Am eCampus wurden Informationen bereitgestellt, wie eine solche Reise ablaufen und wie unterschiedlich der Fokus bei der Wahrnehmung vor Ort aussehen kann. Die Studierenden treffen Mitarbeitenden einer konkreten Institution, stellen diesen Fragen zu deren Alltag. Teilweise begleiten sie konkrete Einsätze vor Ort oder nehmen an Besprechungen teil. Gleichzeitig tauchen sie sehr unmittelbar in das Sozialsystem vor Ort ein, nehmen diesen Sozialraum aktiv wahr. Dazu ein interessantes Beispiel: Bratislava wird auch von dort lebenden Menschen bzw. einigen dort tätigen SozialarbeiterInnen als „aufstrebende Wirtschaftsregion“ beschrieben, vor Ort nahmen die Studierende aber viele Beispiele von öffentlich sichtbarer Armut wahr.

Am eCampus wurden weiters – unterstützt auch durch Beratungsarbeit von SKILL – Informationen zum Thema „Bloggen“ sowie zum Thema „Podcast“ zur Verfügung gestellt.
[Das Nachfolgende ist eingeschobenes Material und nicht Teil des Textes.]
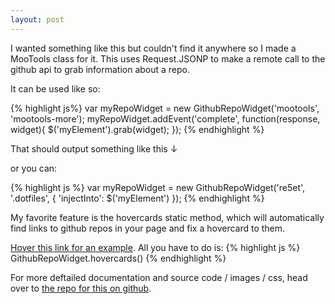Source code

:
```yaml
---
layout: post
---
```

I wanted something like this but couldn't find it anywhere so I made a MooTools class for it. This uses Request.JSONP to make a remote call to the github api to grab information about a repo.

It can be used like so:

<div class="eval-example-code">
{% highlight js%}
var myRepoWidget = new GithubRepoWidget('mootools', 'mootools-more');
myRepoWidget.addEvent('complete', function(response, widget){
  $('myElement').grab(widget);
});
{% endhighlight %}
</div>

That should output something like this &darr;

<div id="myElement">
</div>

or you can:

{% highlight js %}
var myRepoWidget = new GithubRepoWidget('re5et', '.dotfiles', {
    'injectInto': $('myElement')
});
{% endhighlight %}

My favorite feature is the hovercards static method, which will automatically find links to github repos in your page and fix a hovercard to them.

[Hover this link for an example](http://github.com/mootools/mootools-core). All you have to do is:
{% highlight js %}
GithubRepoWidget.hovercards()
{% endhighlight %}

For more deftailed documentation and source code / images / css, head over to
[the repo for this on github](http://github.com/re5et/github-repo-widgets).
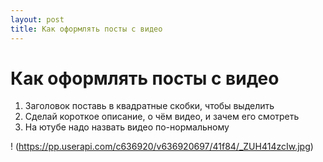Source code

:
 ```yaml
---
layout: post
title: Как оформлять посты с видео
---
```


# Как оформлять посты с видео

1. Заголовок поставь в квадратные скобки, чтобы выделить
2. Сделай короткое описание, о чём видео, и зачем его смотреть
3. На ютубе надо назвать видео по-нормальному

! (https://pp.userapi.com/c636920/v636920697/41f84/_ZUH414zcIw.jpg)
Vor und nach der Studienreise standen zwei gemeinsame Präsenztermine. Beim ersten Termin wurde, aufbauend auf den Informationen vom eCampus, Details zur Reise bzw. zur Vorgangsweise besprochen und auf Fragen der Studierenden eingegangen. Eine Sensibilisierung für eine vergleichende Auseinandersetzung und die theoretischen und geschichtlichen Hintergründe sozialer Strukturen erfolge. Der Reiseplan wurde präsentiert.

Zur Dokumentation und als Lernzielkontrolle war der Auftrag von den Erlebnissen der Studienreise einen eigenen Blog zu gestalten, der die gemachten Wahrnehmungen dokumentierte. Diese Blogs enthielten dann auch vielfältige Bildmaterialien – also eine intensivere Form der Sozialraumwahrnehmung. Zusätzlich sollten die Blogs anderer Studierender verfolgt und kommentiert werden.

Ein wichtiger Schwerpunkt des zweiten Termins war die Erstellung vom Podcasts. Die Studierenden hatten dazu während der Studienreise auch Interviews gesammelt, sowie verschiedene Geräusche – also eine weitere Form der bewussten Sozialraumwahrnehmung. Unterstützt durch einen Inverted Classroom-Assisstent (Studierender Medientechnik) nahmen die Studierenden dann die Podcasts auf und kommentierten diese wiederum gegenseitig.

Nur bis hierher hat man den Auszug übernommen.